Thursday, August 7, 2014

PARTNERS Should Break Up

Article originally published as PARTNERS Review on Seat42F.

Partners | Kelsey Grammer and Martin Lawrence |FX
Partners | Kelsey Grammer and Martin Lawrence | FX

FX has a near-perfect record when it comes to sitcoms. After all, this is the network that gives us It’s Always Sunny in Philadelphia, Archer, and The League. They’ve also pushed boundaries with artistic experiments like Louie, Wilfred, and Legit. Even its Charlie Sheen-fronted Anger Management, which I was highly skeptical about, turned out to be pretty amusing. However, the latest effort making it to air, PARTNERS, which premieres this week, finally blemishes that run.

PARTNERS stars Kelsey Grammer (Fraiser, Boss) as Allen Braddock, a jerk of an attorney who is fired by his father for having a loose grasp on truth and legality. Allen falls in with Marcus Jackson (Martin Lawrence, Martin, Bad Boys), a well-liked lawyer allowing his wife to take advantage on him in a divorce. After Allen helps Marcus keep some of his money, they form a partnership, deciding to work together so that Allen can help Marcus earn a decent living, saving Marcus from his overly-kind soul.

This premise is very stale.

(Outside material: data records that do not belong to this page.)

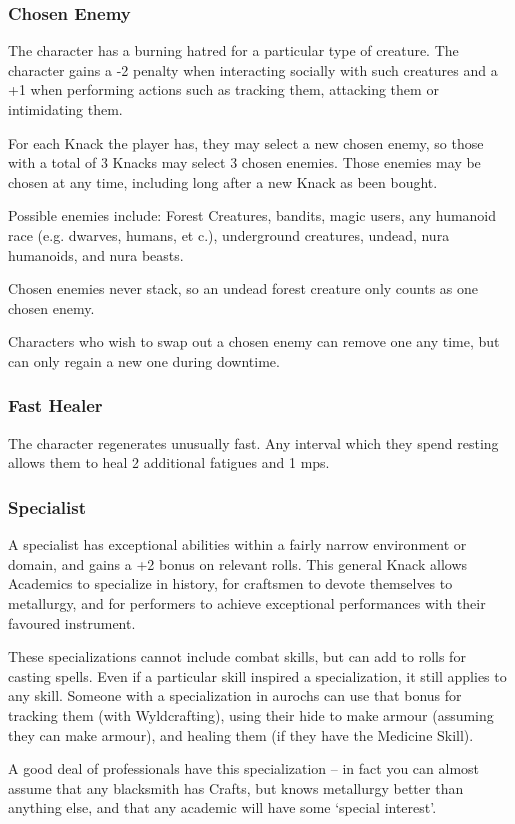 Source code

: \begin{multicols}{2}

\subsubsection{Chosen Enemy}

The character has a burning hatred for a particular type of creature.
The character gains a -2 penalty when interacting socially with such creatures and a +1 when performing actions such as tracking them, attacking them or intimidating them.

For each Knack the player has, they may select a new chosen enemy, so those with a total of 3 Knacks may select 3 chosen enemies. Those enemies may be chosen at any time, including long after a new Knack as been bought.

Possible enemies include: Forest Creatures, bandits, magic users, any humanoid race (e.g. dwarves, humans, et c.), underground creatures, %
undead, nura humanoids, and nura beasts.%

Chosen enemies never stack, so an undead forest creature only counts as one chosen enemy.

Characters who wish to swap out a chosen enemy can remove one any time, but can only regain a new one during \gls{downtime}.

\subsubsection{Fast Healer}

The character regenerates unusually fast.
Any interval which they spend resting allows them to heal 2 additional \glspl{fatigue} and 1 \glspl{mp}.

\subsubsection{Specialist}
\label{specialist}

A specialist has exceptional abilities within a fairly narrow environment or domain, and gains a +2 bonus on relevant rolls.
This general Knack allows Academics to specialize in history, for craftsmen to devote themselves to metallurgy, and for performers to achieve exceptional performances with their favoured instrument.

These specializations cannot include combat skills, but can add to rolls for casting spells.
Even if a particular skill inspired a specialization, it still applies to any skill.
Someone with a specialization in aurochs can use that bonus for tracking them (with Wyldcrafting), using their hide to make armour (assuming they can make armour), and healing them (if they have the Medicine Skill).

A good deal of professionals have this specialization -- in fact you can almost assume that any blacksmith has Crafts, but knows metallurgy better than anything else, and that any academic will have some `special interest'.

\end{multicols}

How many buddy comedies do we need about an odd couple paired together by circumstance? What’s more, PARTNERS makes no attempt to even follow the tried-and-true formula when lying out its structure. Very little reason is given in the pilot for why Marcus would want Allen by his side, and there is no depth to the characters that justify their motivations. Instead, this is the duo we get, and they are put together with no solid reasons for why this should happen.

This is regrettable because the two performers are good actors. They both have resumes that prove their gravitas, and they could do better than this. Toss in other capable players such as Telma Hopkins (Family Matters, Half & Half) as Marcus’ live-in mother, McKaley Miller (Hart of Dixie) as a stepdaughter Allen is, for some inexplicable reason, supporting, Edi Patterson (A Thousand Words) as a zany assistant, and Rory O’Malley (Dreamgirls) as a one-note paralegal, and all around, the cast is being wasted unnecessarily.

PARTNERS goes for the easy, crass joke. After an insipid pilot, episode two, which airs just after the first, finds Allen and Marcus helping a gay couple who has been cheated by their wedding planner (Missi Pyle, Big Fish, The Artist). But rather than get into the real case and look for evidence, the leads go through the farce of a sham wedding, tossing in every cheap homosexual and racial gag they can think of. The situation is designed to be funny, and at its base, it is, but it certainly isn’t well-thought out or authentic, delivering a highly disappointing effort.

Given the first two episodes, the future of PARTNERS doesn’t look bright. It’s one thing to do broad humor and to do it well, but to go weak and lazy with the jokes doesn’t fly in the modern age. PARTNERS has the sensibility of a mediocre 90s series during a time when there are some real comedy gems dotting the landscape, and even the run-of-the-mill stuff usually clocks in several notches better than this. It’s pure drivel, not worth anyone’s time.

So why did FX choose to go this route? One assumes it has to do with the big names at the center of the project, and yet, while both of these actors have made some crap, they’ve also given us memorable, special roles that delighted audiences for long periods of time. One would think that with these guys attaching themselves to a project heading to a well-respected network, someone along the way would have made sure PARTNERS lives up to what it could and should be. Sadly, that does not appear to be the case.

PARTNERS premieres Monday, August 4th at 9 p.m. ET on FX.